Question about Query Phrase Slop (qs) in dismax

2008-11-22 Thread anuvenk

From the solr wiki, it sounded like if qs is set to 5 for example,  if the
search term is 'child custody', only docs with 'child'  'custody' within 5
words of one another would be returned in results. Is this correct? If so,
it doesn't seem to be working for me. I see docs with 'child'  'custody'
more than 5 words of one another (excluding stop words) which is resulting
in bad user experience as those docs are not so relevant. What more could i
do to improve quality in the results?
-- 
View this message in context: 
http://www.nabble.com/Question-about-Query-Phrase-Slop-%28qs%29-in-dismax-tp20643003p20643003.html
Sent from the Solr - User mailing list archive at Nabble.com.
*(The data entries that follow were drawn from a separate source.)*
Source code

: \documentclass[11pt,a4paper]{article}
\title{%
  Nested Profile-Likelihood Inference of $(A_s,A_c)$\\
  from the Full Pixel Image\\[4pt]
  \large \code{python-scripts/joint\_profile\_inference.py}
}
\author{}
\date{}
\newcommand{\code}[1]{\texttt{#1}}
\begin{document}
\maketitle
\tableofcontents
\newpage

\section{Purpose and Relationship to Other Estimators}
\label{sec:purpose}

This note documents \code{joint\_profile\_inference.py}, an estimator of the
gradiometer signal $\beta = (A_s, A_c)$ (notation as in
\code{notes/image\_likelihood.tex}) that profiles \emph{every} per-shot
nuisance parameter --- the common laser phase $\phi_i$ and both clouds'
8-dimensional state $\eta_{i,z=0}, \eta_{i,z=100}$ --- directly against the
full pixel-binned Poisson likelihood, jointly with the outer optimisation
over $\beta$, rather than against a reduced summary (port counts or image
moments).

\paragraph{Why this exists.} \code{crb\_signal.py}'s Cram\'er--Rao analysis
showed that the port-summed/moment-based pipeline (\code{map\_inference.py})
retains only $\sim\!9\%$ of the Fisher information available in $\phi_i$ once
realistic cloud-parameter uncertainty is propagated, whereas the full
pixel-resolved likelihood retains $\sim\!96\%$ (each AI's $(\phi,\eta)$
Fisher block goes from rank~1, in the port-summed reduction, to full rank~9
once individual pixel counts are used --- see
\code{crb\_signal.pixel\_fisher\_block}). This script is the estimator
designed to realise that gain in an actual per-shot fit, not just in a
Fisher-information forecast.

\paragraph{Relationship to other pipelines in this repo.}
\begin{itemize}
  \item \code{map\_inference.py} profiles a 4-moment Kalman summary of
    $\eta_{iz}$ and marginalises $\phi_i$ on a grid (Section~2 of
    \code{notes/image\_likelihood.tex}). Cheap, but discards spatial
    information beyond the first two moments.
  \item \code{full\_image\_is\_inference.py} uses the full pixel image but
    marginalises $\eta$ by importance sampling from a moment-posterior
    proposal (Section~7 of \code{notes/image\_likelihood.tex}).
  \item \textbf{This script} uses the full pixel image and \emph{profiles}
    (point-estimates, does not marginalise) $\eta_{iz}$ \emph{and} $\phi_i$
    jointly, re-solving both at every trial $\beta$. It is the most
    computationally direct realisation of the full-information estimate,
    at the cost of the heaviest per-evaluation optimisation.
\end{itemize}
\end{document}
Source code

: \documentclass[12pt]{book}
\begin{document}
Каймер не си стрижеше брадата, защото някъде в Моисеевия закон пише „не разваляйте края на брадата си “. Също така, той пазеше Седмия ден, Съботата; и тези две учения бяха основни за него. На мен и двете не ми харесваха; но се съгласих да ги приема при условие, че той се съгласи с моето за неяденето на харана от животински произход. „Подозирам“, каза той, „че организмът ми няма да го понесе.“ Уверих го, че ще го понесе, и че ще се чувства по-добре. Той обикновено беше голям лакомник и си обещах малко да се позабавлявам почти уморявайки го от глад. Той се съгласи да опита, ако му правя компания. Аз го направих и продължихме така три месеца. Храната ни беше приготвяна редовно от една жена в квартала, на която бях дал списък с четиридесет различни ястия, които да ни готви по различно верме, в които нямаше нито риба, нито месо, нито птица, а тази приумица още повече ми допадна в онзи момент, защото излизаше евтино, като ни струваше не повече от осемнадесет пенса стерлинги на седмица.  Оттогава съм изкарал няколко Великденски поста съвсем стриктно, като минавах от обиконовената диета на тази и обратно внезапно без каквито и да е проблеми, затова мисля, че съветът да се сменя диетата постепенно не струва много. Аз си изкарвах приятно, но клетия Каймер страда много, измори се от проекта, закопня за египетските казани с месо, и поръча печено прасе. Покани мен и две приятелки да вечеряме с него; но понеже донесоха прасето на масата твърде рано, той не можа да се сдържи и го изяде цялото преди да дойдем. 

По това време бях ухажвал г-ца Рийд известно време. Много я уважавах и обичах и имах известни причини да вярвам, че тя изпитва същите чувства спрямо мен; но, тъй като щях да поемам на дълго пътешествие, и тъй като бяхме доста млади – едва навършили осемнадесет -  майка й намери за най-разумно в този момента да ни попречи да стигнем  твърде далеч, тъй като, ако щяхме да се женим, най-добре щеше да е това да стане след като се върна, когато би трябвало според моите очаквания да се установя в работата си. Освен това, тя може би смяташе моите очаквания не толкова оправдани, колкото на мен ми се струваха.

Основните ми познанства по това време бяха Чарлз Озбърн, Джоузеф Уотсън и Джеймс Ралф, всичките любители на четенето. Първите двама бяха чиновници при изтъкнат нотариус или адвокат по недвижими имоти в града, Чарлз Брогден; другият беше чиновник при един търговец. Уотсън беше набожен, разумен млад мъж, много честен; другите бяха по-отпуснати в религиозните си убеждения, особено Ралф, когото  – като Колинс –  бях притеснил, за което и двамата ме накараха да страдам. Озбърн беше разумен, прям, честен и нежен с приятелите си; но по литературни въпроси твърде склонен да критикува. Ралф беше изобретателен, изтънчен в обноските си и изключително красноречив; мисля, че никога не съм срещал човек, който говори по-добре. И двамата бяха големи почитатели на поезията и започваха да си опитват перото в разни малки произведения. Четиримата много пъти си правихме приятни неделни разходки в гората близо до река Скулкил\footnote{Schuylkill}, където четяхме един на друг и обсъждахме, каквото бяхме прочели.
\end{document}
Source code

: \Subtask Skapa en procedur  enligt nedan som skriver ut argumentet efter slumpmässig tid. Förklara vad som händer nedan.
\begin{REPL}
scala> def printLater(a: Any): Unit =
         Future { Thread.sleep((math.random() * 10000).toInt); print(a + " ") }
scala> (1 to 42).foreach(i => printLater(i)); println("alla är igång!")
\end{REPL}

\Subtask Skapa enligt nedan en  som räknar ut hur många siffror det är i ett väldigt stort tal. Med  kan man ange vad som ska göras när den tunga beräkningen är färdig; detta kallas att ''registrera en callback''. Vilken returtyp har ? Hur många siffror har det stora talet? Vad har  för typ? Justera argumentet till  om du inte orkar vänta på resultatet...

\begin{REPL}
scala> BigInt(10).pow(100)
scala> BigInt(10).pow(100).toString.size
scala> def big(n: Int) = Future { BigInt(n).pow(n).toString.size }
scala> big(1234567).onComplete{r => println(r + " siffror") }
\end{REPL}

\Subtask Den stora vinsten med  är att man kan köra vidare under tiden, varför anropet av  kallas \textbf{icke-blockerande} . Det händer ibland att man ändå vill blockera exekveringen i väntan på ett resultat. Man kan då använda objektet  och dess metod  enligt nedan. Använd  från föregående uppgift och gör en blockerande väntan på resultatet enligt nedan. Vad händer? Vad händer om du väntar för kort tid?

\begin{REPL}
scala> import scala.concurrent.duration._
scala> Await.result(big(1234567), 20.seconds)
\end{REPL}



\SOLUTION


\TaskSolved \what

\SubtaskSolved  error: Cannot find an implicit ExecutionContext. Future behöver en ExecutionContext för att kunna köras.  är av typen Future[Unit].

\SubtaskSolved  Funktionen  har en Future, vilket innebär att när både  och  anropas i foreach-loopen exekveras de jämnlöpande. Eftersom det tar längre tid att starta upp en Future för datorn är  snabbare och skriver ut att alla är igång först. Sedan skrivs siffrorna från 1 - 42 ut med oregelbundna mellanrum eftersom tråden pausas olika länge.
Re: Question about dismax 'mm' - give boost to searches by location

2008-11-21 Thread anuvenk

Since i didn't receive any response, i think i my question wasn't very clear.
If the phrase has 4 words (last will and testament florida - and will be
removed by stopwordfilter), right now solr matches docs with atleast 3 out
of those 4 words. So whats happening is last will and testament from all
states are returned although user specifically asked for florida will. I
don't want to alter the 'mm' either because its working fine for other
searches. Just for the search terms with a 'location' , i want to be able to
match all words. Any easy way to do this? Someone please?

anuvenk wrote:
 
 I use the 'dismax handler' for my phrase matching. And i have the 'mm' set
 this way:
 Up to 3 words, match all
 up to 4, match 3
 up to 4, match 3  so on
 Its been working fine, but for certain phrases like 'san diego drunk
 driving defense attorney', its brings up dui attorneys for other cities
 first because the way i've set the 'mm' its trying to match docs with any
 4 words from the search phrase. In such cases how do i make solr return
 the san diego listing first. I don't want to make phrase matching stricter
 either (i.e don't want to change the current 'mm' configuration)
 Any way to solve for this?
 

-- 
View this message in context: 
http://www.nabble.com/Question-about-dismax-%27mm%27---give-boost-to-searches-by-location-tp20606730p20628404.html
Sent from the Solr - User mailing list archive at Nabble.com.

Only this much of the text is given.